Now, not only will it accept fuel, it seems to be taking in way too much, pull the rope 5-10 times and raw fuel starts to come out of the exhaust. I did get it to start and run at WOT a few times, but it wouldn't run more than 10 seconds or so. The original fuel line was clear, and it didn't seem to have a solid stream of fuel in it, it had tons of bubbles leading my to believe there may have been a crack in it that was pulling in air, so I replaced the entire fuel line with a black one, still won't run.
I know this isn't a great saw, it's one of the most user unfriendly ones I've ever seen, but if theres anything else I should try before I give it back let me know. On a side note, it's a horizontal cylinder, that seems to have the carb mounted on the crankcase side of the cylinder, pretty unique setup...
Thanks for any help.
 
Needle lever set too high?
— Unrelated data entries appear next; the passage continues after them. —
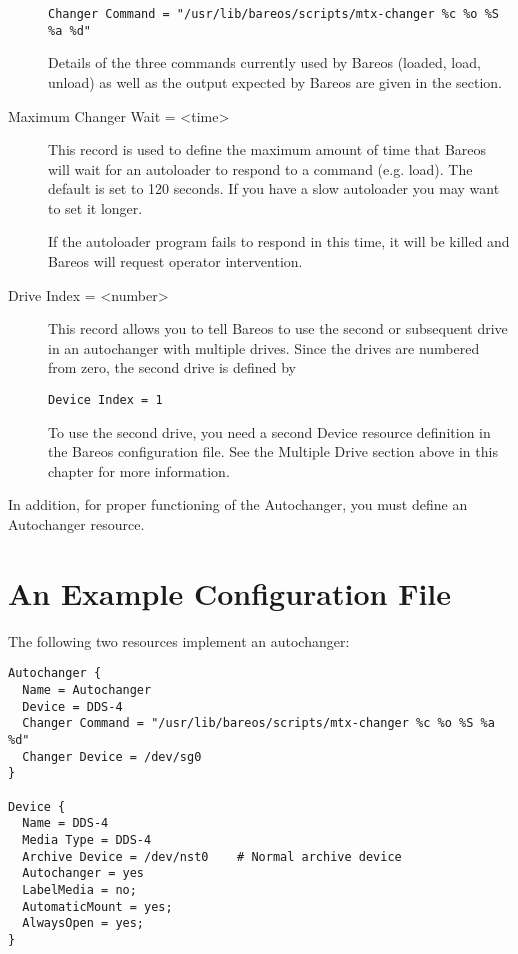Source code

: \begin{description}
\footnotesize
\begin{verbatim}
Changer Command = "/usr/lib/bareos/scripts/mtx-changer %c %o %S %a %d"
\end{verbatim}
\normalsize

Details of the three
commands currently used by Bareos  (loaded, load, unload) as well as the
output expected by  Bareos are given in the  section.

\item [Maximum Changer Wait = {\textless}time{\textgreater}]
   This record is used to define the maximum amount of time that Bareos
   will wait for an autoloader to respond to a command (e.g.  load).  The
   default is set to 120 seconds.  If you have a slow autoloader you may
   want to set it longer.

If the autoloader program fails to respond in this time, it  will be killed
and Bareos will request operator intervention.

\item [Drive Index = {\textless}number{\textgreater}]
   This record allows you to tell Bareos to use the second or subsequent
   drive in an autochanger with multiple drives.  Since the drives are
   numbered from zero, the second drive is defined by

\footnotesize
\begin{verbatim}
Device Index = 1

\end{verbatim}
\normalsize

To use the second drive, you need a second Device resource definition  in the
Bareos configuration file. See the Multiple Drive section above  in this
chapter for more information.
\end{description}

In addition, for proper functioning of the Autochanger, you must
define an Autochanger resource.

\label{example}
\section{An Example Configuration File}

The following two resources implement an autochanger:

\footnotesize
\begin{verbatim}
Autochanger {
  Name = Autochanger
  Device = DDS-4
  Changer Command = "/usr/lib/bareos/scripts/mtx-changer %c %o %S %a %d"
  Changer Device = /dev/sg0
}

Device {
  Name = DDS-4
  Media Type = DDS-4
  Archive Device = /dev/nst0    # Normal archive device
  Autochanger = yes
  LabelMedia = no;
  AutomaticMount = yes;
  AlwaysOpen = yes;
}
\end{verbatim}
\normalsize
Needle seat bad? Reed valve too open? Horizontal cyl is pretty common is older saws. The 2000 is from the 1980s.
 
+1,,, re check lever,, I have it set .062 on my 2300CVA,(Walbro site has specs) starts on first pull, and runs hard at full throttle,,, nice little saw in my opinion, set up properly... The long fuel line can get kinked as it goes thru the handle bracket and into the tank if its too long,,, I found that to be the reason it wasn't getting fuel when I first got it...
 
I'm not a carb expert. Is the duckbill the little piece that is moved by the diaphragm? I didn't realize it would need an adjustment, but that makes sense if its opening the needle valve too much. What's the reference to the "correct plug"?
Thanks again.
 
No duckbill in the carb. The metering diaphragm has a button that pushes on the lever. Duckbill - 1 in the fuel cap to vent tank, 1 in the oiler check valve behind the clutch - that goes bad and really tedious to fix. That part is NLA. Plug is CJ7Y or BPM7A.
 
Update:
I found a new replacement carb for $12 and went with that, I don't know as much about rebuilding as I should. It's a no name replica. I took the choke butterfly/shaft off as this saw has a different setup, and it looks like it will fit. Which of the two little brass nipples accepts the fuel line? The old carb didn't have one on the left where this one has the bent elbow. Which of the two of these should get the fuel line? What should go on the other one?

Thanks again for any help.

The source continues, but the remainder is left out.